How We Evaluate New Projects Before Starting Them

The most expensive line of code is the first one you write without criteria. Everything after it inherits that choice. At Lofi Studios, we evaluate new projects before starting them with the same seriousness we apply to live ops incidents: calm language, explicit assumptions, and a willingness to say no early.

This essay is a first-hand breakdown of our pre-production framework. It is not a guarantee we never make mistakes. It is an explanation of how we reduce predictable mistakes: starting too big, staffing too thin, confusing a spike for depth, or mistaking excitement for a plan.

If you want the philosophical sibling essay about endings, read what makes a game worth keeping vs killing. If you want portfolio context for why gates matter, read how we think about building multiple games at once.

The intent-led question: what player habit are we trying to create?

Habits beat features

Features are easy to list. Habits are what players actually do on day three. We start by naming the habit: return for social friction, return for mastery, return because the world keeps generating new problems, return because the economy keeps moving.

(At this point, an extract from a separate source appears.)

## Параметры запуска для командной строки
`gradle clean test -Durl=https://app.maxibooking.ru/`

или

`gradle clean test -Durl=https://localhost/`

If we cannot describe the habit, we do not greenlight production. We stay in prototype or paper.

The first session versus the tenth session

The first session is marketing. The tenth session is truth. We ask what changes between them. If the tenth session is identical but slower, we are skeptical. Repetition without evolution is a warning sign we have seen across many Roblox titles, including our own contract-era experiments summarized in what shipping three games in three months teaches you.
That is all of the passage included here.